▶ **Stored entries**
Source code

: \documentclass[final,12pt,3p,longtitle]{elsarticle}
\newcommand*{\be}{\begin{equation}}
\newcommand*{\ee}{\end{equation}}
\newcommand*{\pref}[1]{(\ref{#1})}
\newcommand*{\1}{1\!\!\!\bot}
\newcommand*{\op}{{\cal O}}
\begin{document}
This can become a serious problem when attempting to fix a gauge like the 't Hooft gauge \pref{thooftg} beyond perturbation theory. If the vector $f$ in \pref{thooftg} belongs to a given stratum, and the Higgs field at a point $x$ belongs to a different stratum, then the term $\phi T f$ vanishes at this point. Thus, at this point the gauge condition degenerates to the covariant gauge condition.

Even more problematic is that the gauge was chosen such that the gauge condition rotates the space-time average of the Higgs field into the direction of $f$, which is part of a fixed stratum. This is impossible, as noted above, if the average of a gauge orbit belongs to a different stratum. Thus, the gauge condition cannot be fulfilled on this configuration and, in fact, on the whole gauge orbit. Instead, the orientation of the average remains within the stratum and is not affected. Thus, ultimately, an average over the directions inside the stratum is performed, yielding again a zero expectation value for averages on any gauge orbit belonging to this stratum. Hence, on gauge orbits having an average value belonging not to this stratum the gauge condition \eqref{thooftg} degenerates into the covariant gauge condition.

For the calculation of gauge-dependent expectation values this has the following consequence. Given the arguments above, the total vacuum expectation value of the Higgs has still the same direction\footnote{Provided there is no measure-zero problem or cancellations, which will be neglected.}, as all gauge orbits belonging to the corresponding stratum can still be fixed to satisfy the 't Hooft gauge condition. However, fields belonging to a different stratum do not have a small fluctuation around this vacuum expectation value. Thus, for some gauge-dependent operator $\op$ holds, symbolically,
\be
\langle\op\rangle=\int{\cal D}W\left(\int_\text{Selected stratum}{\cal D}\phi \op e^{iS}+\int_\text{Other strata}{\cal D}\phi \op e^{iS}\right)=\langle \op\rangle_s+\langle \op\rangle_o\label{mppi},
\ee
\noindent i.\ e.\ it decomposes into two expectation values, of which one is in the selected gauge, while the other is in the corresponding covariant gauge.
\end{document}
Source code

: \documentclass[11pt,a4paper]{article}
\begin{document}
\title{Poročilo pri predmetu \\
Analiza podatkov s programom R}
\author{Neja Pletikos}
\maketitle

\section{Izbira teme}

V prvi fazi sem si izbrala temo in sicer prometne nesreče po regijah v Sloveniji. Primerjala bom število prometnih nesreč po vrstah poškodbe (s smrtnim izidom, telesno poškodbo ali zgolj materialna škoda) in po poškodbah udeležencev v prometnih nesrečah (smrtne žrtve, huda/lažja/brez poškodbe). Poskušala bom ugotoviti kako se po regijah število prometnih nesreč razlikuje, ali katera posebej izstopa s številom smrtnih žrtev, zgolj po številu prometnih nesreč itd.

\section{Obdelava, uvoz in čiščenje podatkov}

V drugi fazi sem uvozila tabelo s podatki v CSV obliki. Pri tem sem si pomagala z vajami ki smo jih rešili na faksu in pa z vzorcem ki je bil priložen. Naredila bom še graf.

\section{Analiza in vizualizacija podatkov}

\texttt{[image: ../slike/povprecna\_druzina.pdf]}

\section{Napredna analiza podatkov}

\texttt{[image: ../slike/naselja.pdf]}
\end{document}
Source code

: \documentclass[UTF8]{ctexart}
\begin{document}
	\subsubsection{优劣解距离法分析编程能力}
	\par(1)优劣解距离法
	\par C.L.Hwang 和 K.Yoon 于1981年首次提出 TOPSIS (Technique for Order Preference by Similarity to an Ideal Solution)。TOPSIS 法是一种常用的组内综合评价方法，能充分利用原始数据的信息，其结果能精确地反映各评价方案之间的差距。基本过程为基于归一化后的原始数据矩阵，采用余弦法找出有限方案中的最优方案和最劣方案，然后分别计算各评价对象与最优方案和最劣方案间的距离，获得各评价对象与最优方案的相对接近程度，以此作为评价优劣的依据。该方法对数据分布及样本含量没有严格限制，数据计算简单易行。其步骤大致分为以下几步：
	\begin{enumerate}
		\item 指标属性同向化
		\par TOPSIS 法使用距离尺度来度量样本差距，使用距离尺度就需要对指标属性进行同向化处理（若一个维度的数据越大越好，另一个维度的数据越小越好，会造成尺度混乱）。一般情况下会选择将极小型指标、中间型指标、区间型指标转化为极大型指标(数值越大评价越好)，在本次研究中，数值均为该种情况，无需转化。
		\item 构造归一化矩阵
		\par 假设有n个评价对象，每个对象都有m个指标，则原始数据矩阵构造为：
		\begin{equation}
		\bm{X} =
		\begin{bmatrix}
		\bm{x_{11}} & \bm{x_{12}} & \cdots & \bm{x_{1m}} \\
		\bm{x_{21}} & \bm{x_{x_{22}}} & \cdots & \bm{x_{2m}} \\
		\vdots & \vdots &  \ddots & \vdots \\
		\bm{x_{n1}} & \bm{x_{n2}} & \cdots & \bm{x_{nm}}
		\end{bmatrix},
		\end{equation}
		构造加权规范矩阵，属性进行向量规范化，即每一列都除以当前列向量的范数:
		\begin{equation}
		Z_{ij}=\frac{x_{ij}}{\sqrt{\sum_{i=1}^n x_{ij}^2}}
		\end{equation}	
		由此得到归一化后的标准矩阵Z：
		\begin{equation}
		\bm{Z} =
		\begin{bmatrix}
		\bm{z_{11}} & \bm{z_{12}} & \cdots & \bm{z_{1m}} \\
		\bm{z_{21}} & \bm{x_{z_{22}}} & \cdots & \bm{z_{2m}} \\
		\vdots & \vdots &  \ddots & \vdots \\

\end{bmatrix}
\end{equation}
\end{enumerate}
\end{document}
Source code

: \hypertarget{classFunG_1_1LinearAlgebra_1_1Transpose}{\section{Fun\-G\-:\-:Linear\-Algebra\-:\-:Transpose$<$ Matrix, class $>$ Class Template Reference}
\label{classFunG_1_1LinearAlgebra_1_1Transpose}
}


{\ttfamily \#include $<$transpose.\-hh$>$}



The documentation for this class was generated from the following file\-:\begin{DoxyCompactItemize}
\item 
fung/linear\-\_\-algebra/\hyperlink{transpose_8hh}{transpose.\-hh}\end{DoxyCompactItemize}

▶ **EXERCISE DESCRIPTION**
Output every record above in full, exactly as it reads.

▶ **WRITTEN ANSWER**
Source code

: \documentclass[final,12pt,3p,longtitle]{elsarticle}
\newcommand*{\be}{\begin{equation}}
\newcommand*{\ee}{\end{equation}}
\newcommand*{\pref}[1]{(\ref{#1})}
\newcommand*{\1}{1\!\!\!\bot}
\newcommand*{\op}{{\cal O}}
\begin{document}
This can become a serious problem when attempting to fix a gauge like the 't Hooft gauge \pref{thooftg} beyond perturbation theory. If the vector $f$ in \pref{thooftg} belongs to a given stratum, and the Higgs field at a point $x$ belongs to a different stratum, then the term $\phi T f$ vanishes at this point. Thus, at this point the gauge condition degenerates to the covariant gauge condition.

Even more problematic is that the gauge was chosen such that the gauge condition rotates the space-time average of the Higgs field into the direction of $f$, which is part of a fixed stratum. This is impossible, as noted above, if the average of a gauge orbit belongs to a different stratum. Thus, the gauge condition cannot be fulfilled on this configuration and, in fact, on the whole gauge orbit. Instead, the orientation of the average remains within the stratum and is not affected. Thus, ultimately, an average over the directions inside the stratum is performed, yielding again a zero expectation value for averages on any gauge orbit belonging to this stratum. Hence, on gauge orbits having an average value belonging not to this stratum the gauge condition \eqref{thooftg} degenerates into the covariant gauge condition.

For the calculation of gauge-dependent expectation values this has the following consequence. Given the arguments above, the total vacuum expectation value of the Higgs has still the same direction\footnote{Provided there is no measure-zero problem or cancellations, which will be neglected.}, as all gauge orbits belonging to the corresponding stratum can still be fixed to satisfy the 't Hooft gauge condition. However, fields belonging to a different stratum do not have a small fluctuation around this vacuum expectation value. Thus, for some gauge-dependent operator $\op$ holds, symbolically,
\be
\langle\op\rangle=\int{\cal D}W\left(\int_\text{Selected stratum}{\cal D}\phi \op e^{iS}+\int_\text{Other strata}{\cal D}\phi \op e^{iS}\right)=\langle \op\rangle_s+\langle \op\rangle_o\label{mppi},
\ee
\noindent i.\ e.\ it decomposes into two expectation values, of which one is in the selected gauge, while the other is in the corresponding covariant gauge.
\end{document}
Source code

: \documentclass[11pt,a4paper]{article}
\begin{document}
\title{Poročilo pri predmetu \\
Analiza podatkov s programom R}
\author{Neja Pletikos}
\maketitle

\section{Izbira teme}

V prvi fazi sem si izbrala temo in sicer prometne nesreče po regijah v Sloveniji. Primerjala bom število prometnih nesreč po vrstah poškodbe (s smrtnim izidom, telesno poškodbo ali zgolj materialna škoda) in po poškodbah udeležencev v prometnih nesrečah (smrtne žrtve, huda/lažja/brez poškodbe). Poskušala bom ugotoviti kako se po regijah število prometnih nesreč razlikuje, ali katera posebej izstopa s številom smrtnih žrtev, zgolj po številu prometnih nesreč itd.

\section{Obdelava, uvoz in čiščenje podatkov}

V drugi fazi sem uvozila tabelo s podatki v CSV obliki. Pri tem sem si pomagala z vajami ki smo jih rešili na faksu in pa z vzorcem ki je bil priložen. Naredila bom še graf.

\section{Analiza in vizualizacija podatkov}

\texttt{[image: ../slike/povprecna\_druzina.pdf]}

\section{Napredna analiza podatkov}

\texttt{[image: ../slike/naselja.pdf]}
\end{document}
Source code

: \documentclass[UTF8]{ctexart}
\begin{document}
	\subsubsection{优劣解距离法分析编程能力}
	\par(1)优劣解距离法
	\par C.L.Hwang 和 K.Yoon 于1981年首次提出 TOPSIS (Technique for Order Preference by Similarity to an Ideal Solution)。TOPSIS 法是一种常用的组内综合评价方法，能充分利用原始数据的信息，其结果能精确地反映各评价方案之间的差距。基本过程为基于归一化后的原始数据矩阵，采用余弦法找出有限方案中的最优方案和最劣方案，然后分别计算各评价对象与最优方案和最劣方案间的距离，获得各评价对象与最优方案的相对接近程度，以此作为评价优劣的依据。该方法对数据分布及样本含量没有严格限制，数据计算简单易行。其步骤大致分为以下几步：
	\begin{enumerate}
		\item 指标属性同向化
		\par TOPSIS 法使用距离尺度来度量样本差距，使用距离尺度就需要对指标属性进行同向化处理（若一个维度的数据越大越好，另一个维度的数据越小越好，会造成尺度混乱）。一般情况下会选择将极小型指标、中间型指标、区间型指标转化为极大型指标(数值越大评价越好)，在本次研究中，数值均为该种情况，无需转化。
		\item 构造归一化矩阵
		\par 假设有n个评价对象，每个对象都有m个指标，则原始数据矩阵构造为：
		\begin{equation}
		\bm{X} =
		\begin{bmatrix}
		\bm{x_{11}} & \bm{x_{12}} & \cdots & \bm{x_{1m}} \\
		\bm{x_{21}} & \bm{x_{x_{22}}} & \cdots & \bm{x_{2m}} \\
		\vdots & \vdots &  \ddots & \vdots \\
		\bm{x_{n1}} & \bm{x_{n2}} & \cdots & \bm{x_{nm}}
		\end{bmatrix},
		\end{equation}
		构造加权规范矩阵，属性进行向量规范化，即每一列都除以当前列向量的范数:
		\begin{equation}
		Z_{ij}=\frac{x_{ij}}{\sqrt{\sum_{i=1}^n x_{ij}^2}}
		\end{equation}	
		由此得到归一化后的标准矩阵Z：
		\begin{equation}
		\bm{Z} =
		\begin{bmatrix}
		\bm{z_{11}} & \bm{z_{12}} & \cdots & \bm{z_{1m}} \\
		\bm{z_{21}} & \bm{x_{z_{22}}} & \cdots & \bm{z_{2m}} \\
		\vdots & \vdots &  \ddots & \vdots \\

\end{bmatrix}
\end{equation}
\end{enumerate}
\end{document}
Source code

: \hypertarget{classFunG_1_1LinearAlgebra_1_1Transpose}{\section{Fun\-G\-:\-:Linear\-Algebra\-:\-:Transpose$<$ Matrix, class $>$ Class Template Reference}
\label{classFunG_1_1LinearAlgebra_1_1Transpose}
}


{\ttfamily \#include $<$transpose.\-hh$>$}



The documentation for this class was generated from the following file\-:\begin{DoxyCompactItemize}
\item 
fung/linear\-\_\-algebra/\hyperlink{transpose_8hh}{transpose.\-hh}\end{DoxyCompactItemize}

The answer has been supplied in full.